Ce lundi, devant Cornavin, le syndicat a distribué quelques tracts et expliqué à la presse «sa colère». Elle aura un premier effet concret bientôt, puisque le 12 novembre, le SEV se joindra au débrayage de la fonction publique annoncé par le Cartel intersyndical. En parallèle, il mène une consultation auprès de ses membres pour arriver à d’éventuelles mesures plus musclées.

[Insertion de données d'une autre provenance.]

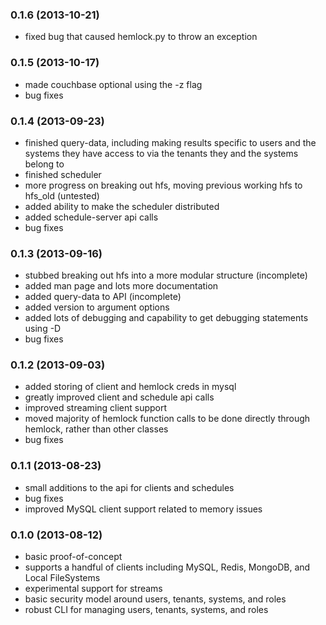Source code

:### 0.1.6 (2013-10-21)

- fixed bug that caused hemlock.py to throw an exception

### 0.1.5 (2013-10-17)

- made couchbase optional using the -z flag
- bug fixes

### 0.1.4 (2013-09-23)

- finished query-data, including making results specific to users and the systems they have access to via the tenants they and the systems belong to
- finished scheduler
- more progress on breaking out hfs, moving previous working hfs to hfs_old (untested)
- added ability to make the scheduler distributed
- added schedule-server api calls
- bug fixes

### 0.1.3 (2013-09-16)

- stubbed breaking out hfs into a more modular structure (incomplete)
- added man page and lots more documentation
- added query-data to API (incomplete)
- added version to argument options
- added lots of debugging and capability to get debugging statements using -D
- bug fixes

### 0.1.2 (2013-09-03)

- added storing of client and hemlock creds in mysql
- greatly improved client and schedule api calls
- improved streaming client support
- moved majority of hemlock function calls to be done directly through hemlock, rather than other classes
- bug fixes

### 0.1.1 (2013-08-23)

- small additions to the api for clients and schedules
- bug fixes
- improved MySQL client support related to memory issues

### 0.1.0 (2013-08-12)

- basic proof-of-concept
- supports a handful of clients including MySQL, Redis, MongoDB, and Local FileSystems
- experimental support for streams
- basic security model around users, tenants, systems, and roles
- robust CLI for managing users, tenants, systems, and roles
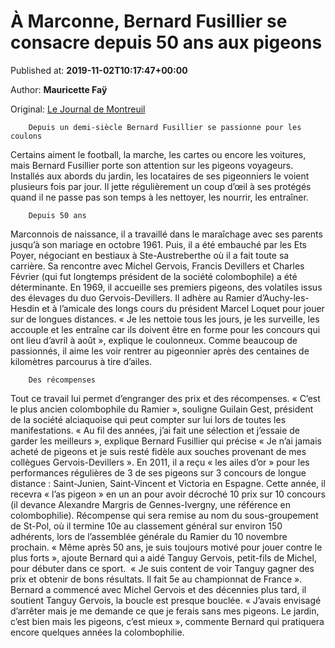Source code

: 
# À Marconne, Bernard Fusillier se consacre depuis 50 ans aux pigeons

Published at: **2019-11-02T10:17:47+00:00**

Author: **Mauricette Faÿ**

Original: [Le Journal de Montreuil](https://www.lejournaldemontreuil.fr/27190/article/2019-11-02/marconne-bernard-fusillier-se-consacre-depuis-50-ans-aux-pigeons)


        Depuis un demi-siècle Bernard Fusillier se passionne pour les coulons
      
Certains aiment le football, la marche, les cartes ou encore les voitures, mais Bernard Fusillier porte son attention sur les pigeons voyageurs. Installés aux abords du jardin, les locataires de ses pigeonniers le voient plusieurs fois par jour.
Il jette régulièrement un coup d’œil à ses protégés quand il ne passe pas son temps à les nettoyer, les nourrir, les entraîner.

        Depuis 50 ans
      
Marconnois de naissance, il a travaillé dans le maraîchage avec ses parents jusqu’à son mariage en octobre 1961. Puis, il a été embauché par les Ets Poyer, négociant en bestiaux à Ste-Austreberthe où il a fait toute sa carrière.
Sa rencontre avec Michel Gervois, Francis Devillers et Charles Février (qui fut longtemps président de la société colombophile) a été déterminante. En 1969, il accueille ses premiers pigeons, des volatiles issus des élevages du duo Gervois-Devillers. Il adhère au Ramier d’Auchy-les-Hesdin et à l’amicale des longs cours du président Marcel Loquet pour jouer sur de longues distances. « Je les nettoie tous les jours, je les surveille, les accouple et les entraîne car ils doivent être en forme pour les concours qui ont lieu d’avril à août », explique le coulonneux. Comme beaucoup de passionnés, il aime les voir rentrer au pigeonnier après des centaines de kilomètres parcourus à tire d’ailes.

        Des récompenses
      
Tout ce travail lui permet d’engranger des prix et des récompenses. « C’est le plus ancien colombophile du Ramier », souligne Guilain Gest, président de la société alciaquoise qui peut compter sur lui lors de toutes les manifestations.
« Au fil des années, j’ai fait une sélection et j’essaie de garder les meilleurs », explique Bernard Fusillier qui précise « Je n’ai jamais acheté de pigeons et je suis resté fidèle aux souches provenant de mes collègues Gervois-Devillers ».
En 2011, il a reçu « les ailes d’or » pour les performances régulières de 3 de ses pigeons sur 3 concours de longue distance : Saint-Junien, Saint-Vincent et Victoria en Espagne. Cette année, il recevra « l’as pigeon » en un an pour avoir décroché 10 prix sur 10 concours (il devance Alexandre Margris de Gennes-Ivergny, une référence en colombophilie). Récompense qui sera remise au nom du sous-groupement de St-Pol, où il termine 10e au classement général sur environ 150 adhérents, lors de l’assemblée générale du Ramier du 10 novembre prochain.
« Même après 50 ans, je suis toujours motivé pour jouer contre le plus forts », ajoute Bernard qui a aidé Tanguy Gervois, petit-fils de Michel, pour débuter dans ce sport.  « Je suis content de voir Tanguy gagner des prix et obtenir de bons résultats. Il fait 5e au championnat de France ». Bernard a commencé avec Michel Gervois et des décennies plus tard, il soutient Tanguy Gervois, la boucle est presque bouclée. « J’avais envisagé d’arrêter mais je me demande ce que je ferais sans mes pigeons. Le jardin, c’est bien mais les pigeons, c’est mieux », commente Bernard qui pratiquera encore quelques années la colombophilie.
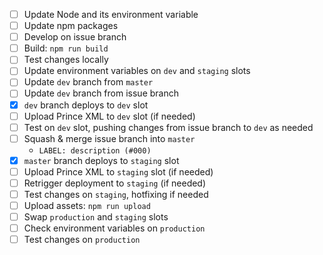 - [ ] Update Node and its environment variable
- [ ] Update npm packages
- [ ] Develop on issue branch
- [ ] Build: `npm run build`
- [ ] Test changes locally
- [ ] Update environment variables on `dev` and `staging` slots
- [ ] Update `dev` branch from `master`
- [ ] Update `dev` branch from issue branch
- [x] `dev` branch deploys to `dev` slot
- [ ] Upload Prince XML to `dev` slot (if needed)
- [ ] Test on `dev` slot, pushing changes from issue branch to `dev` as needed
- [ ] Squash & merge issue branch into `master`
    - `LABEL: description (#000)`
- [x] `master` branch deploys to `staging` slot
- [ ] Upload Prince XML to `staging` slot (if needed)
- [ ] Retrigger deployment to `staging` (if needed)
- [ ] Test changes on `staging`, hotfixing if needed
- [ ] Upload assets: `npm run upload`
- [ ] Swap `production` and `staging` slots
- [ ] Check environment variables on `production`
- [ ] Test changes on `production`
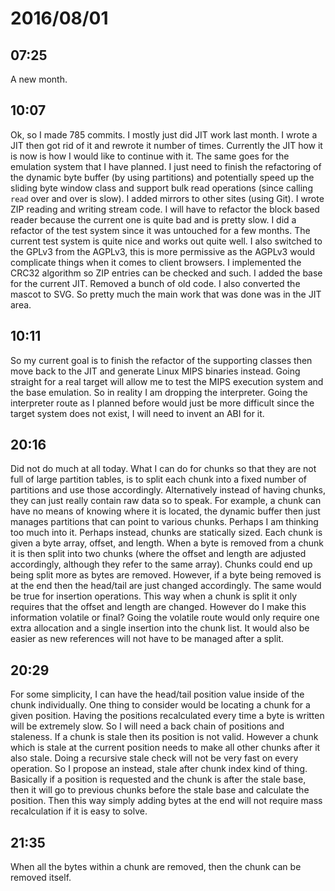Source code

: # 2016/08/01

## 07:25

A new month.

## 10:07

Ok, so I made 785 commits. I mostly just did JIT work last month. I wrote a
JIT then got rid of it and rewrote it number of times. Currently the JIT how
it is now is how I would like to continue with it. The same goes for the
emulation system that I have planned. I just need to finish the refactoring of
the dynamic byte buffer (by using partitions) and potentially speed up the
sliding byte window class and support bulk read operations (since calling
`read` over and over is slow). I added mirrors to other sites (using Git). I
wrote ZIP reading and writing stream code. I will have to refactor the block
based reader because the current one is quite bad and is pretty slow. I did
a refactor of the test system since it was untouched for a few months. The
current test system is quite nice and works out quite well. I also switched to
the GPLv3 from the AGPLv3, this is more permissive as the AGPLv3 would
complicate things when it comes to client browsers. I implemented the CRC32
algorithm so ZIP entries can be checked and such. I added the base for the
current JIT. Removed a bunch of old code. I also converted the mascot to SVG.
So pretty much the main work that was done was in the JIT area.

## 10:11

So my current goal is to finish the refactor of the supporting classes then
move back to the JIT and generate Linux MIPS binaries instead. Going straight
for a real target will allow me to test the MIPS execution system and the
base emulation. So in reality I am dropping the interpreter. Going the
interpreter route as I planned before would just be more difficult since the
target system does not exist, I will need to invent an ABI for it.

## 20:16

Did not do much at all today. What I can do for chunks so that they are not
full of large partition tables, is to split each chunk into a fixed number of
partitions and use those accordingly. Alternatively instead of having chunks,
they can just really contain raw data so to speak. For example, a chunk can
have no means of knowing where it is located, the dynamic buffer then just
manages partitions that can point to various chunks. Perhaps I am thinking too
much into it. Perhaps instead, chunks are statically sized. Each chunk is
given a byte array, offset, and length. When a byte is removed from a chunk
it is then split into two chunks (where the offset and length are adjusted
accordingly, although they refer to the same array). Chunks could end up being
split more as bytes are removed. However, if a byte being removed is at the
end then the head/tail are just changed accordingly. The same would be true
for insertion operations. This way when a chunk is split it only requires that
the offset and length are changed. However do I make this information volatile
or final? Going the volatile route would only require one extra allocation and
a single insertion into the chunk list. It would also be easier as new
references will not have to be managed after a split.

## 20:29

For some simplicity, I can have the head/tail position value inside of the
chunk individually. One thing to consider would be locating a chunk for a given
position. Having the positions recalculated every time a byte is written will
be extremely slow. So I will need a back chain of positions and staleness. If
a chunk is stale then its position is not valid. However a chunk which is
stale at the current position needs to make all other chunks after it also
stale. Doing a recursive stale check will not be very fast on every operation.
So I propose an instead, stale after chunk index kind of thing. Basically if
a position is requested and the chunk is after the stale base, then it will
go to previous chunks before the stale base and calculate the position. Then
this way simply adding bytes at the end will not require mass recalculation
if it is easy to solve.

## 21:35

When all the bytes within a chunk are removed, then the chunk can be removed
itself.

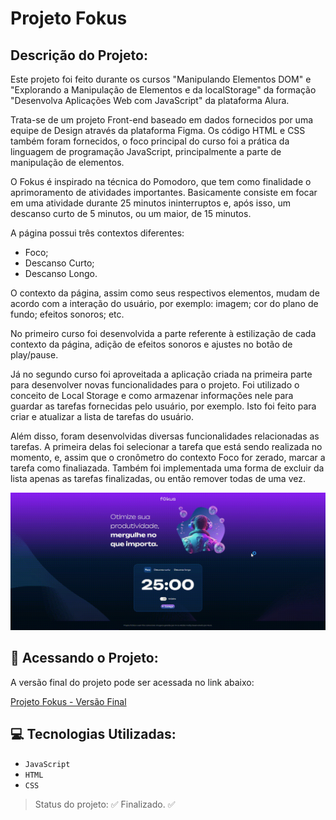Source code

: # Projeto Fokus

## Descrição do Projeto:

Este projeto foi feito durante os cursos "Manipulando Elementos DOM" e "Explorando a Manipulação de Elementos e da localStorage" da formação "Desenvolva Aplicações Web com JavaScript" da plataforma Alura.

Trata-se de um projeto Front-end baseado em dados fornecidos por uma equipe de Design através da plataforma Figma. Os código HTML e CSS também foram fornecidos, o foco principal do curso foi a prática da linguagem de programação JavaScript, principalmente a parte de manipulação de elementos.

O Fokus é inspirado na técnica do Pomodoro, que tem como finalidade o aprimoramento de atividades importantes. Basicamente consiste em focar em uma atividade durante 25 minutos ininterruptos e, após isso, um descanso curto de 5 minutos, ou um maior, de 15 minutos.

A página possui três contextos diferentes:

* Foco;
* Descanso Curto;
* Descanso Longo.

O contexto da página, assim como seus respectivos elementos, mudam de acordo com a interação do usuário, por exemplo: imagem; cor do plano de fundo; efeitos sonoros; etc.

No primeiro curso foi desenvolvida a parte referente à estilização de cada contexto da página, adição de efeitos sonoros e ajustes no botão de play/pause.

Já no segundo curso foi aproveitada a aplicação criada na primeira parte para desenvolver novas funcionalidades para o projeto. Foi utilizado o conceito de Local Storage e como armazenar informações nele para guardar as tarefas fornecidas pelo usuário, por exemplo. Isto foi feito para criar e atualizar a lista de tarefas do usuário.

Além disso, foram desenvolvidas diversas funcionalidades relacionadas as tarefas. A primeira delas foi selecionar a tarefa que está sendo realizada no momento, e, assim que o cronômetro do contexto Foco for zerado, marcar a tarefa como finaliazada. Também foi implementada uma forma de excluir da lista apenas as tarefas finalizadas, ou então remover todas de uma vez.

![Gif com uma demonstração do projeto, visualizando ambas as abas](./imagens/projetoFokus.gif)

## :floppy_disk: Acessando o Projeto:

A versão final do projeto pode ser acessada no link abaixo:

[Projeto Fokus - Versão Final](https://projeto-fokus-zeta-one.vercel.app/)

## :computer: Tecnologias Utilizadas:

- `JavaScript`
- `HTML`
- `CSS`

> Status do projeto: :white_check_mark: Finalizado. :white_check_mark:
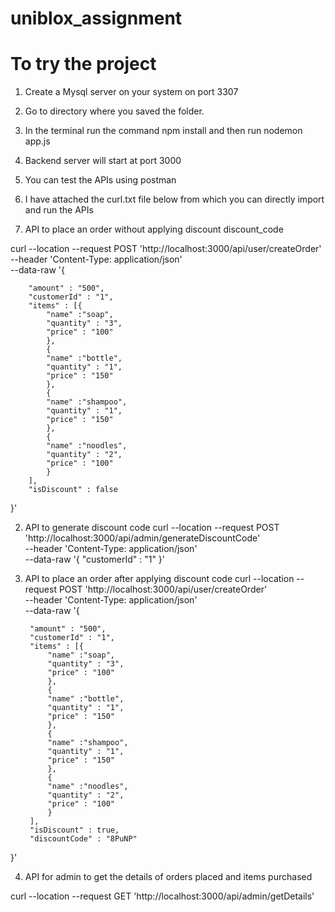 # uniblox_assignment
# To try the project
1. Create a Mysql server on your system on port 3307
2. Go to directory where you saved the folder.
3. In the terminal run the command npm install and then run nodemon app.js
4. Backend server will start at port 3000
5. You can test the APIs using postman
6. I have attached the curl.txt file below from which you can directly import and run the APIs

1. API to place an order without applying discount discount_code

curl --location --request POST 'http://localhost:3000/api/user/createOrder' \
--header 'Content-Type: application/json' \
--data-raw '{
        
        "amount" : "500",
        "customerId" : "1",
        "items" : [{
            "name" :"soap",
            "quantity" : "3",
            "price" : "100"
            },
            {
            "name" :"bottle",
            "quantity" : "1",
            "price" : "150"
            },
            {
            "name" :"shampoo",
            "quantity" : "1",
            "price" : "150"
            },
            {
            "name" :"noodles",
            "quantity" : "2",
            "price" : "100"
            }
        ],
        "isDiscount" : false
}'

2. API to generate discount code
curl --location --request POST 'http://localhost:3000/api/admin/generateDiscountCode' \
--header 'Content-Type: application/json' \
--data-raw '{
    "customerId" : "1"
}'

3. API to place an order after applying discount code
curl --location --request POST 'http://localhost:3000/api/user/createOrder' \
--header 'Content-Type: application/json' \
--data-raw '{
        
        "amount" : "500",
        "customerId" : "1",
        "items" : [{
            "name" :"soap",
            "quantity" : "3",
            "price" : "100"
            },
            {
            "name" :"bottle",
            "quantity" : "1",
            "price" : "150"
            },
            {
            "name" :"shampoo",
            "quantity" : "1",
            "price" : "150"
            },
            {
            "name" :"noodles",
            "quantity" : "2",
            "price" : "100"
            }
        ],
        "isDiscount" : true,
        "discountCode" : "8PuNP"
}'

4. API for admin to get the details of orders placed and items purchased

curl --location --request GET 'http://localhost:3000/api/admin/getDetails'
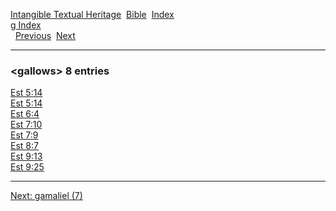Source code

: [Intangible Textual Heritage](../../index)  [Bible](../index) 
[Index](index)   
[g Index](_g_)  
  [Previous](c04620)  [Next](c04622) 

------------------------------------------------------------------------

### &lt;gallows&gt; 8 entries

[Est 5:14](../kjv/est005.htm#014)  
[Est 5:14](../kjv/est005.htm#014)  
[Est 6:4](../kjv/est006.htm#004)  
[Est 7:10](../kjv/est007.htm#010)  
[Est 7:9](../kjv/est007.htm#009)  
[Est 8:7](../kjv/est008.htm#007)  
[Est 9:13](../kjv/est009.htm#013)  
[Est 9:25](../kjv/est009.htm#025)  

------------------------------------------------------------------------

[Next: gamaliel (7)](c04622)
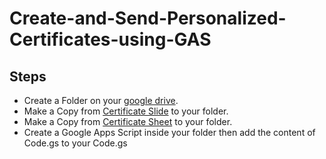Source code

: # Create-and-Send-Personalized-Certificates-using-GAS


## Steps
* Create a Folder on your [google drive](https://drive.google.com/drive).
* Make a Copy from [Certificate Slide](https://docs.google.com/presentation/d/1u_7EtmmmZ_cdGHno2PrAme4AjWa40Cm8rcHgDo1PIpo/edit?usp=sharing) to your folder.
* Make a Copy from [Certificate Sheet](https://docs.google.com/spreadsheets/d/1VY3_SsdomBnLhfQ2NR-aiVRbyi41yuF64l7UQZaSgZo/edit?usp=sharing) to your folder.
* Create a Google Apps Script inside your folder then add the content of Code.gs to your Code.gs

Que réclame pour l’heure le SEV? La secrétaire syndicale Valérie Solano résume: «Nous voulons obtenir le retrait des deux contrats de prestations actuellement à l’étude au sein de la Commission des transports du Parlement.» Ces contrats valables quatre ans prévoient en effet une baisse des effectifs équivalente à une soixantaine, voire à une centaine de postes, à l’échéance du contrat. Aujourd’hui, les TPG emploient 1900 personnes, dont environ 1200 conducteurs et agents de réseau. «Or, en 2019, lors de la mise en fonction du CEVA, les TPG devront engager pour organiser le nouveau réseau», dénonce Valérie Solano. Vincent Leggiero, le président du SEV, ajoute qu’actuellement déjà les postes manquent, entraînant une augmentation des rythmes de travail, de l’absentéisme et une diminution de l’entretien.

En attendant, l’acceptation de l’initiative de l’Avivo a bel et bien entraîné une perte de plusieurs dizaines de millions de francs pour l’entreprise. Le SEV en est conscient. Il estime que des économies sont possibles et que l’offre peut être revue à la baisse et mieux ciblée, mais il refuse qu’on touche au personnel. Au sein du Parlement, la Commission des transports poursuit son étude des contrats de prestations des TPG. Elle pourrait aboutir à une décision aujourd’hui.